======== PROVIDED RECORDS ========

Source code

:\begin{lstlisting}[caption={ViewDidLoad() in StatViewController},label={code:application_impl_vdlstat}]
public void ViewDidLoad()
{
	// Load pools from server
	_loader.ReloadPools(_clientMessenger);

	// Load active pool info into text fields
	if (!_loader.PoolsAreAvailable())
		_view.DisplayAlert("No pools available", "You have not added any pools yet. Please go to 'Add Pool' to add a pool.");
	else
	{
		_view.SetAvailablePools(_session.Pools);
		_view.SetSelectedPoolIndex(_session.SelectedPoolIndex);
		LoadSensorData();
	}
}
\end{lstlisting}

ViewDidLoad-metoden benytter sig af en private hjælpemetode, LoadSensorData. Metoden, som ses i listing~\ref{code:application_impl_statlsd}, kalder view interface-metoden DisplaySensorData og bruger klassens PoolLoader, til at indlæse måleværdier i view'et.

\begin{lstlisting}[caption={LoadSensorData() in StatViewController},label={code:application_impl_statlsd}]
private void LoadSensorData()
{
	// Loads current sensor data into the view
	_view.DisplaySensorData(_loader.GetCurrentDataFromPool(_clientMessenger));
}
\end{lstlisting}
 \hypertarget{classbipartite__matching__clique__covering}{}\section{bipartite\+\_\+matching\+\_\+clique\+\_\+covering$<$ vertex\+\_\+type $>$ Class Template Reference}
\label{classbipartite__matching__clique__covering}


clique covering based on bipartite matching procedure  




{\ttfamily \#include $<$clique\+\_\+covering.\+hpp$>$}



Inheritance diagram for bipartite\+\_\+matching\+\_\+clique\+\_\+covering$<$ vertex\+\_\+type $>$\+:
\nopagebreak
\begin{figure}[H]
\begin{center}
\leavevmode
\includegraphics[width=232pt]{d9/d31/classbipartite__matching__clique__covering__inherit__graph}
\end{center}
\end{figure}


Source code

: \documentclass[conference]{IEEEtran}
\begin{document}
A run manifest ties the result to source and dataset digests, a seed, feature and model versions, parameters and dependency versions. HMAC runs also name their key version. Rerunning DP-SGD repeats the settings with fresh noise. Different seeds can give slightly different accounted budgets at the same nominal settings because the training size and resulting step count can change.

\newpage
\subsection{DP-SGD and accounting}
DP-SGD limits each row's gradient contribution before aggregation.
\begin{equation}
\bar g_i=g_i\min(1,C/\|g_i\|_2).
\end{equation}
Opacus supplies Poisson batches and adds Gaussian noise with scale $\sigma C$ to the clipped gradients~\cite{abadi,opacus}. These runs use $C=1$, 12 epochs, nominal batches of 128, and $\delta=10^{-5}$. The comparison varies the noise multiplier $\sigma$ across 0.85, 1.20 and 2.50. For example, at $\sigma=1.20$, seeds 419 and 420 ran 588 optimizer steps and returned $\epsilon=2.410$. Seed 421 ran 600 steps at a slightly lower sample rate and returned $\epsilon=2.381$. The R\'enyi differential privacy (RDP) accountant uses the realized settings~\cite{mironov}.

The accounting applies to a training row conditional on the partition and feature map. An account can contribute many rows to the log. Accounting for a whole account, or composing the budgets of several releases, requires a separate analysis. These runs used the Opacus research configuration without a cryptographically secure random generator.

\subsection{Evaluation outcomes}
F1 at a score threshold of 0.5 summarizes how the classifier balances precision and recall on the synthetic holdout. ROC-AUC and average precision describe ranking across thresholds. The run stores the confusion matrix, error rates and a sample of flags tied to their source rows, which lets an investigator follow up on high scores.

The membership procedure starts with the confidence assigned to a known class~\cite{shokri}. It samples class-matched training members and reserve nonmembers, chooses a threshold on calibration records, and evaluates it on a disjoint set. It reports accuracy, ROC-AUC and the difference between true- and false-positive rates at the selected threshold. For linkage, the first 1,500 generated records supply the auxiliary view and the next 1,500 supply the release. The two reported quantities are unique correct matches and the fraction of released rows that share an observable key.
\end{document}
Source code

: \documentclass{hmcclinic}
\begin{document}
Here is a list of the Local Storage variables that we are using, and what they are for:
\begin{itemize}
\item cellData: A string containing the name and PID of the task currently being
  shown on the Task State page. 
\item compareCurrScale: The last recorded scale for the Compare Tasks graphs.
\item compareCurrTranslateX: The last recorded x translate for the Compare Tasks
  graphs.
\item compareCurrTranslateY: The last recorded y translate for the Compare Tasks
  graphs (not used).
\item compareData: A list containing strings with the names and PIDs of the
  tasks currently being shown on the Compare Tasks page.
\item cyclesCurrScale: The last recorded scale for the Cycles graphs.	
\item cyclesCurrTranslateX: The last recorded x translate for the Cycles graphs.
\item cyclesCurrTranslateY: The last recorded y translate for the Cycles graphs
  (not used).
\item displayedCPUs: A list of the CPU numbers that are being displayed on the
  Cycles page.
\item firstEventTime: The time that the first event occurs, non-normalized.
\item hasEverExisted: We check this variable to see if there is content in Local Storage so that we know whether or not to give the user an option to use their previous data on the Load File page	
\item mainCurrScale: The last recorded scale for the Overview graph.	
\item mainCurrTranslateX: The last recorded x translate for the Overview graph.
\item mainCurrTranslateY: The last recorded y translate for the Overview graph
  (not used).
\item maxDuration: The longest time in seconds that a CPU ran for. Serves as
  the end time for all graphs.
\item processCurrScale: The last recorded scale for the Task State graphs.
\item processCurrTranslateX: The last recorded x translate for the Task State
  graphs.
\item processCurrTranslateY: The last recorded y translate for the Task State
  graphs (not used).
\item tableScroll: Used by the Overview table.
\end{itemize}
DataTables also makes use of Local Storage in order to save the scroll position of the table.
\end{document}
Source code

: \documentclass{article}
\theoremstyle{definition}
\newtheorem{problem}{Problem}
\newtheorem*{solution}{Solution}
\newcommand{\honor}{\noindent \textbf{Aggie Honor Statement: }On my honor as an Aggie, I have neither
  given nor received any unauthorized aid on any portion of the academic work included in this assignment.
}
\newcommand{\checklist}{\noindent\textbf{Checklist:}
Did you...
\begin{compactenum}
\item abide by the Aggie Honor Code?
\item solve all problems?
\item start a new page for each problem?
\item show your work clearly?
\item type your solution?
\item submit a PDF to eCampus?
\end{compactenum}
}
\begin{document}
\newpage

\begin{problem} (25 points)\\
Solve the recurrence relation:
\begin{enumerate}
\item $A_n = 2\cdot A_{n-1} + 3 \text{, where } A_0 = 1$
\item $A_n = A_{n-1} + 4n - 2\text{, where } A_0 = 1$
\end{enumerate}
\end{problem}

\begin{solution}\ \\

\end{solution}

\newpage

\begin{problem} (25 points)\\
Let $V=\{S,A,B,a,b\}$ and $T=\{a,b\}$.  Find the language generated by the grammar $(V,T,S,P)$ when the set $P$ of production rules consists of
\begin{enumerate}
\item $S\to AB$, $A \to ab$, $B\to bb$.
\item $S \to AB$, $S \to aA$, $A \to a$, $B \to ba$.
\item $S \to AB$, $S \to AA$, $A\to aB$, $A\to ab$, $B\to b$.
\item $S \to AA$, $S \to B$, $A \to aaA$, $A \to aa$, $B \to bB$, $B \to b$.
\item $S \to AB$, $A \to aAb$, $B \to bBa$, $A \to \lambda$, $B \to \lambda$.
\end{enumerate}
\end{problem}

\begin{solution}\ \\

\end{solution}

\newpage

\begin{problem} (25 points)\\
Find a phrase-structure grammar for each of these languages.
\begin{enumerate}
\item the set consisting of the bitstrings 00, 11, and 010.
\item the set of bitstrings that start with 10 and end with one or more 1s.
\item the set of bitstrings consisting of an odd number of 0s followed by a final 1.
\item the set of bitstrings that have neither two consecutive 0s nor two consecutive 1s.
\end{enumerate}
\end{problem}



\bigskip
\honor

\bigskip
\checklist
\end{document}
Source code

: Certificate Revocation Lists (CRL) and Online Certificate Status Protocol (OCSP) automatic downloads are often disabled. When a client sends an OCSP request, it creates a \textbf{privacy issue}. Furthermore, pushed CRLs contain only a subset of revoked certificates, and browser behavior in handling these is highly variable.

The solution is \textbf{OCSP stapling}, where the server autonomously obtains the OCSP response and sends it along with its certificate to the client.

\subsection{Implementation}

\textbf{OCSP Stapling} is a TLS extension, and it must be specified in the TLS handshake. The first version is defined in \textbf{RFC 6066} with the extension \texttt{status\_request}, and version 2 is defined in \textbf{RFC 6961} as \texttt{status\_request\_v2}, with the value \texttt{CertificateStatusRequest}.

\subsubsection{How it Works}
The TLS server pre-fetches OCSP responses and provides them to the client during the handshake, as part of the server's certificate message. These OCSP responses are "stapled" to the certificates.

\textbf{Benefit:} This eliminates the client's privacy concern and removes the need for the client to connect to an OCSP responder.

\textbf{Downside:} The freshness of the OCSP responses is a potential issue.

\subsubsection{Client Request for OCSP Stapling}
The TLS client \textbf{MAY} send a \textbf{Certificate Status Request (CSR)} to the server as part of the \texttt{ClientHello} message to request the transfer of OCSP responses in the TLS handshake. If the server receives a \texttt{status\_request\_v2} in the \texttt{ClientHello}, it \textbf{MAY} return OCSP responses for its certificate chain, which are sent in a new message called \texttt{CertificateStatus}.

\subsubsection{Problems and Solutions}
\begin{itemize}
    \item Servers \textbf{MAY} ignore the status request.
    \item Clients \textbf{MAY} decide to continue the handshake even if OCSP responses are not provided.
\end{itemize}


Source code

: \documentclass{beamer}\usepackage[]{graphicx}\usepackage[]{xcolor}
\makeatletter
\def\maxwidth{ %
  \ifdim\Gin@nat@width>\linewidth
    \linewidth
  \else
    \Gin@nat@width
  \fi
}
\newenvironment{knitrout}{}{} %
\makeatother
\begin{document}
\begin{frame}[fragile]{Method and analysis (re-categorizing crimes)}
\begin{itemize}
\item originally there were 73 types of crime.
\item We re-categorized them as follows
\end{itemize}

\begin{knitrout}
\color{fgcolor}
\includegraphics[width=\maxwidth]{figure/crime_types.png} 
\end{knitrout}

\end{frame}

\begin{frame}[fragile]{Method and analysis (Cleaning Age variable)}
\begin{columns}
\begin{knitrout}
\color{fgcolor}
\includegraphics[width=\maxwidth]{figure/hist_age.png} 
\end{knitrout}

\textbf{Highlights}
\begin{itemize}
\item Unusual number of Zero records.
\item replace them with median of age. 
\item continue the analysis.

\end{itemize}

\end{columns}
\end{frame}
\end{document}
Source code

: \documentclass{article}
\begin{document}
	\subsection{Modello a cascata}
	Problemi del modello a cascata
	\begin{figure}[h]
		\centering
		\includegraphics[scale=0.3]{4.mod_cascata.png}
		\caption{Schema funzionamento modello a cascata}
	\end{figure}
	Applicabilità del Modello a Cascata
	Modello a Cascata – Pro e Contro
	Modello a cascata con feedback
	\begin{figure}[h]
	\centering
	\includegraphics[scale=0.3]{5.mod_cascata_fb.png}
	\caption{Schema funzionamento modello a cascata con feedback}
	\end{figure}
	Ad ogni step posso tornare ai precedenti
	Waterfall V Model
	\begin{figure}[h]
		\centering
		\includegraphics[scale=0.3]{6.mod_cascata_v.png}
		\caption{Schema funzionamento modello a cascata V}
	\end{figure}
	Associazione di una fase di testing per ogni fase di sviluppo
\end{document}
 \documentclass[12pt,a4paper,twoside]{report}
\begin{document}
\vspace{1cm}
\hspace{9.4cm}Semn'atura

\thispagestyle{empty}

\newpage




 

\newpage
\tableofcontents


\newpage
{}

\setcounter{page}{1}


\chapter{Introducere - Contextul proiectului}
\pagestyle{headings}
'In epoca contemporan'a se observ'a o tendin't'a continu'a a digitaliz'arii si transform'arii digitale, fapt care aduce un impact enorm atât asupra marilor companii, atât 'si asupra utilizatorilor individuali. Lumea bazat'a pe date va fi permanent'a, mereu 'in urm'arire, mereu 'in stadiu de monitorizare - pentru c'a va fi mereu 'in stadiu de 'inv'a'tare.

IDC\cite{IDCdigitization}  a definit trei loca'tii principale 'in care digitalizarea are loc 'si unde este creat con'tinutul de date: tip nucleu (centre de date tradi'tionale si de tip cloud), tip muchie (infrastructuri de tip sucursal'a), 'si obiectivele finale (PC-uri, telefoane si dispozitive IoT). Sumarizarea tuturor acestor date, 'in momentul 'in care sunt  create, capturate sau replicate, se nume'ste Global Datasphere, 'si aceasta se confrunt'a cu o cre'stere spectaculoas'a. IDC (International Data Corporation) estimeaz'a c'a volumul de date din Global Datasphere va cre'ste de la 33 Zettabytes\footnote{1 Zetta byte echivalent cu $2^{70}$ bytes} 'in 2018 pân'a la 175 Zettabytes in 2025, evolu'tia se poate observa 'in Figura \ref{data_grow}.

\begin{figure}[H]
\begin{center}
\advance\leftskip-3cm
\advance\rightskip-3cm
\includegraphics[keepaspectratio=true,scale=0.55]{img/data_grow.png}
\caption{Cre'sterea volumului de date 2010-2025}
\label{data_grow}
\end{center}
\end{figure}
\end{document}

========

REQUIREMENT: Going back to the entries above, set down exactly the lines that begin at the one with "y translate for the Cycles graphs" and end at the one with "Cycles page.", both included, and nothing else.

EXERCISE RESULT:
\item cyclesCurrTranslateY: The last recorded y translate for the Cycles graphs
  (not used).
\item displayedCPUs: A list of the CPU numbers that are being displayed on the
  Cycles page.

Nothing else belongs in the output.